I'm not sure how you figure a 3x PP would have less MaxDD.  It will have more unless you normalize it to have the same risk or less as the PP.  There's no advantage to using leverage per se; it's all smoke and mirrors unless you believe that having more cash with the same net portfolio return is somehow magical.  I think it's just a case of cognitive bias.  And we yet don't know what the optimal rebalancing frequency or bands are for such leveraged portfolios.

You're in for a surprise some day because all three have declined simultaneously several times in history.
Apologies on the MG vs. MT.

The figures I posted are actual backtest results for a period of three years using dividend/split adjusted data from Norgate.

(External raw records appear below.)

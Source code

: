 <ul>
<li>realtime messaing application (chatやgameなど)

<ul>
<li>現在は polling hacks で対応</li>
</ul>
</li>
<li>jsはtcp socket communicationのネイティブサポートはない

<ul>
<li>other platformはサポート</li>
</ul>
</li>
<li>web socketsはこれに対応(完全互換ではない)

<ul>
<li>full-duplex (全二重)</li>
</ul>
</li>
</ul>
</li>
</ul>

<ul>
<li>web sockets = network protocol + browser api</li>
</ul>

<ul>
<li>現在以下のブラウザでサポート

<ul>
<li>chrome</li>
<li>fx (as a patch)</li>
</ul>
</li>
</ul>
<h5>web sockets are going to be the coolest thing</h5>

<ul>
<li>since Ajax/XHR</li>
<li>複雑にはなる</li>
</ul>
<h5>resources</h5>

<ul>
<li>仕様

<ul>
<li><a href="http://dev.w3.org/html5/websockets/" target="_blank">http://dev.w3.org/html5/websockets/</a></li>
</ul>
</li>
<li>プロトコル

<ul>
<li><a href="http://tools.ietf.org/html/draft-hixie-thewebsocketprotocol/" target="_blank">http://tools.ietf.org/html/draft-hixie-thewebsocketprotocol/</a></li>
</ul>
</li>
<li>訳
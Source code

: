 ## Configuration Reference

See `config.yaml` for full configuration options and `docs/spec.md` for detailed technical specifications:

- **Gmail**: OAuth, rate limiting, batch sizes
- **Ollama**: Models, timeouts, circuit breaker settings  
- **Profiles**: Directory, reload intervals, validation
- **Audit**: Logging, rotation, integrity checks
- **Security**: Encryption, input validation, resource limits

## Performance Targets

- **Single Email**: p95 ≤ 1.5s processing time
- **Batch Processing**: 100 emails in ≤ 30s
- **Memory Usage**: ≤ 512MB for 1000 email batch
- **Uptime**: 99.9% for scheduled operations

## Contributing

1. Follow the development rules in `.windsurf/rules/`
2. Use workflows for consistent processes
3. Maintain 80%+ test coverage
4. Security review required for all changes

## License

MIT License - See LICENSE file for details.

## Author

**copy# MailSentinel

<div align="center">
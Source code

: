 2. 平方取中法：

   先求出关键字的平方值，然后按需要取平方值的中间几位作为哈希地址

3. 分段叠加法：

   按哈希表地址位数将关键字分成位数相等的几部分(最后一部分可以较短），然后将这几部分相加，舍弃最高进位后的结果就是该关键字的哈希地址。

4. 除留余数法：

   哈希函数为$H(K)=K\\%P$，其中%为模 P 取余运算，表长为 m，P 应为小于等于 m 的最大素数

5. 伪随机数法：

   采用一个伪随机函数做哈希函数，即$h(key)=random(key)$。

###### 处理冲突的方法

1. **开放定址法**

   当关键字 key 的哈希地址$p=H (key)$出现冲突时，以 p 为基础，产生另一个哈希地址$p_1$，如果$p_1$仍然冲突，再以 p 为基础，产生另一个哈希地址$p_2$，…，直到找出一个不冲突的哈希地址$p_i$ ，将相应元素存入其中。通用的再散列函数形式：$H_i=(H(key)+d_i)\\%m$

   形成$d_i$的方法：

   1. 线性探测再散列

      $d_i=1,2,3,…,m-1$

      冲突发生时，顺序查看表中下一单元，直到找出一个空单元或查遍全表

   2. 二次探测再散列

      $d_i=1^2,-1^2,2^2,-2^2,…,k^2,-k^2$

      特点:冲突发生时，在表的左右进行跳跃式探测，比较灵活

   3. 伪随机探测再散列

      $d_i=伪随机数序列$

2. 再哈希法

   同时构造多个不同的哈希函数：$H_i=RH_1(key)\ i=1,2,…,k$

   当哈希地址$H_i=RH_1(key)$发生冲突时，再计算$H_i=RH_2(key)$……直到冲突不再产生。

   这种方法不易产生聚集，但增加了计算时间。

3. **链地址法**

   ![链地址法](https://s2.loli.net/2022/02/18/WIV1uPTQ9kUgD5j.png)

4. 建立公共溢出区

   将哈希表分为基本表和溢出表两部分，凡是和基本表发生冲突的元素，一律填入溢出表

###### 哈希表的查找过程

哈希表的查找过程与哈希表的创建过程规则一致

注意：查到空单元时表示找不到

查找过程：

So if the data is bad, mea culpa. If the data is correct, those are the numbers. End of story. A portfolio of 3xETFs at 8.33% of the portfolio each combined with 75% cash performed better than the standard 4x25 unleveraged version on a Sharpe measured basis . Actual performance was 1% less while drawdown was 15% better.

To be clear, I'm not advocating folks replace a normal PP with this version and particularly if they want the characteristics of the "actuals." However, if you aren't a hardcore PP purist but like the notion of a 25x4 PP and you don't really care if the solution set is ETFs I suspect that in just about every case the 3x ETF version will do better due to the mathematics of daily rebalancing in assets that trend. It's nothing more cosmic than a positive vs. a negative exponential relationship. And to repeat...every one of the three could go to zero and the performance will not be worse (cannot be worse) than the unleveraged version per your backtest.

HB was pretty clear, you want high non-correlated volatility as package. All I'm doing is extending the idea. Is it all goodness and roses? No it isn't if you have a go nowhere year the loses are highly likely to be worse than the standard version.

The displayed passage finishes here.